BEGIN
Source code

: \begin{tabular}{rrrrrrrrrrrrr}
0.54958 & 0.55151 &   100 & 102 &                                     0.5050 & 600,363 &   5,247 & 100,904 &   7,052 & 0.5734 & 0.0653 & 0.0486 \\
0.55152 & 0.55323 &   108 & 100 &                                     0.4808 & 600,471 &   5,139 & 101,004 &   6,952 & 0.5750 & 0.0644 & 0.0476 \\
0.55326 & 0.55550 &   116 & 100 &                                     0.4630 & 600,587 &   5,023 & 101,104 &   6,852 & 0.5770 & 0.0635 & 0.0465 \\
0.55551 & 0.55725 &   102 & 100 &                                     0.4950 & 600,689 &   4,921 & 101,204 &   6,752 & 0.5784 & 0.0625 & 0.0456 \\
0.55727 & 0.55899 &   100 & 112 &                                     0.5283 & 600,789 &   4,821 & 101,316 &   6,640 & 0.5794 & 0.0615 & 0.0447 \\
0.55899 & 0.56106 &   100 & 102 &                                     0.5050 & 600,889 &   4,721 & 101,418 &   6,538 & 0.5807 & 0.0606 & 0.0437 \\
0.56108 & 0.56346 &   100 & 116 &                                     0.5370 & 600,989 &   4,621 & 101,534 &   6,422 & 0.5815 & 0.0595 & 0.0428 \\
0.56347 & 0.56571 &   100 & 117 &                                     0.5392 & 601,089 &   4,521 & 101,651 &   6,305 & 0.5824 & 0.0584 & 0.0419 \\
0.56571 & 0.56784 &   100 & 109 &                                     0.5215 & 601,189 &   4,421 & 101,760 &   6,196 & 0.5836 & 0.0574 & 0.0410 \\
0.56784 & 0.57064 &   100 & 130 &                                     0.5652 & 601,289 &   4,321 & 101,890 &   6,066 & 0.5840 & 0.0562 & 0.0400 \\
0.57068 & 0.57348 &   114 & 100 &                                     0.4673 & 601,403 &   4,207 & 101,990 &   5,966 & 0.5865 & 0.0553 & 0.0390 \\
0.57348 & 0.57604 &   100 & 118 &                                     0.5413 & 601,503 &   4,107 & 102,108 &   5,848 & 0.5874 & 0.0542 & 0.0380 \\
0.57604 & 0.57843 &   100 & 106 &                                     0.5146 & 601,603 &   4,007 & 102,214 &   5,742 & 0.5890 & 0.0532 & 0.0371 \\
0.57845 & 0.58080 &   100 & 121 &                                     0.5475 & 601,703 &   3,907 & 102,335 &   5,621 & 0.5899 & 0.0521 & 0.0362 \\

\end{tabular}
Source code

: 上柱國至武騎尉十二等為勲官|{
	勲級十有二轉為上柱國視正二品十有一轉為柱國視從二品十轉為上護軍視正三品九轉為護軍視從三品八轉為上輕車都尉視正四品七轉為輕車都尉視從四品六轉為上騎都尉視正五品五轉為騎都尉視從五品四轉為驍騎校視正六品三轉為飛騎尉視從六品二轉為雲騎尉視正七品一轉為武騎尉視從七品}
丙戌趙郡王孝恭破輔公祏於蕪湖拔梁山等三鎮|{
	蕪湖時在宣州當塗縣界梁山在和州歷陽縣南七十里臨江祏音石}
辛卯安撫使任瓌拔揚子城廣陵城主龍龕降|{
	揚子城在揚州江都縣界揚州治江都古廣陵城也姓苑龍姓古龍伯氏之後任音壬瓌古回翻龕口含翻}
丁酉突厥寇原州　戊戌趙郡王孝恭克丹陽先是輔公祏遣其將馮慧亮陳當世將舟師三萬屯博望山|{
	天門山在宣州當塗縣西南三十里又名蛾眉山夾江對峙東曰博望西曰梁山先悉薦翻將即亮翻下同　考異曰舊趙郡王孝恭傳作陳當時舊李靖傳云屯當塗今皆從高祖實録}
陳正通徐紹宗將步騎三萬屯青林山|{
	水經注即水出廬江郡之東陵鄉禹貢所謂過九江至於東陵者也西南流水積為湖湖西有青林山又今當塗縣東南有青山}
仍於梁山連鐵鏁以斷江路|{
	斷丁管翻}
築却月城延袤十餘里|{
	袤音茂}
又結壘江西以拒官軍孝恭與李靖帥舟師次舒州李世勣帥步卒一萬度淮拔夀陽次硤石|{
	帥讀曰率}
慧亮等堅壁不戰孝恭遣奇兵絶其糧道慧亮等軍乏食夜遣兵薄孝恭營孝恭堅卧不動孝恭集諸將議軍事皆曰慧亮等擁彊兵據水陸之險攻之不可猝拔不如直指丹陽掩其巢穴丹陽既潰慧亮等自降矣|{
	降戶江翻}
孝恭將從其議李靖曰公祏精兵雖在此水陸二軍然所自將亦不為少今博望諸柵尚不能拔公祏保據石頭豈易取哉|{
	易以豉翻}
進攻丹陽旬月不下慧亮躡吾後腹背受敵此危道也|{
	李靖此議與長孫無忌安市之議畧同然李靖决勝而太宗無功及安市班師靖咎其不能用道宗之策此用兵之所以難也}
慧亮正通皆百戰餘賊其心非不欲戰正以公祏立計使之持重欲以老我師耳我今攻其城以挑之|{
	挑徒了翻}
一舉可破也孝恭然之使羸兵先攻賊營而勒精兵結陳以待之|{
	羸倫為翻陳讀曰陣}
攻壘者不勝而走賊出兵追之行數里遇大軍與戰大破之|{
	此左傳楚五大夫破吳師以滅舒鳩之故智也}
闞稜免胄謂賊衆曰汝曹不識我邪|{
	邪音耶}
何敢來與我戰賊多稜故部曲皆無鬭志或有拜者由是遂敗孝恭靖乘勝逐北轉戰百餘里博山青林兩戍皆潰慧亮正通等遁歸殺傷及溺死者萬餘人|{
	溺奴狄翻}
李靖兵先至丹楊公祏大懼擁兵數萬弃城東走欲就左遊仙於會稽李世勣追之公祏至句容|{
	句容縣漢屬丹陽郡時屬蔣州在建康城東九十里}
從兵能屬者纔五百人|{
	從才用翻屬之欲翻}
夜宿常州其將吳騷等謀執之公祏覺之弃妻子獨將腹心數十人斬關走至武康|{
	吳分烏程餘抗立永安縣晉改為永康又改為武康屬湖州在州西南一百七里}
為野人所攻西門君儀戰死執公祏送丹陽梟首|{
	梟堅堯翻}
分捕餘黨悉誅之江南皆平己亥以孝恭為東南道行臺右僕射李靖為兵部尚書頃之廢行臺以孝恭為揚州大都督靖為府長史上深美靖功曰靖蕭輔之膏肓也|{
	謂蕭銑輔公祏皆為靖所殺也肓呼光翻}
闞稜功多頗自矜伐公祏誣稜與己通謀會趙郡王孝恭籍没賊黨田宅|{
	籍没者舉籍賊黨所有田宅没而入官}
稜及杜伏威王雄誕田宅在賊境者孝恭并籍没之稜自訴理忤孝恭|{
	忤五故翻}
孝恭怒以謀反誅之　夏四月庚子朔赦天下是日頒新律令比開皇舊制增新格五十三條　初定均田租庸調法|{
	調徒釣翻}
END
=== Required action ===
Retype the entries above exactly, but only from the line containing "0.54958 & 0.55151" through the line containing "0.55727 & 0.55899", both included.

=== Your solution ===
0.54958 & 0.55151 &   100 & 102 &                                     0.5050 & 600,363 &   5,247 & 100,904 &   7,052 & 0.5734 & 0.0653 & 0.0486 \\
0.55152 & 0.55323 &   108 & 100 &                                     0.4808 & 600,471 &   5,139 & 101,004 &   6,952 & 0.5750 & 0.0644 & 0.0476 \\
0.55326 & 0.55550 &   116 & 100 &                                     0.4630 & 600,587 &   5,023 & 101,104 &   6,852 & 0.5770 & 0.0635 & 0.0465 \\
0.55551 & 0.55725 &   102 & 100 &                                     0.4950 & 600,689 &   4,921 & 101,204 &   6,752 & 0.5784 & 0.0625 & 0.0456 \\
0.55727 & 0.55899 &   100 & 112 &                                     0.5283 & 600,789 &   4,821 & 101,316 &   6,640 & 0.5794 & 0.0615 & 0.0447 \\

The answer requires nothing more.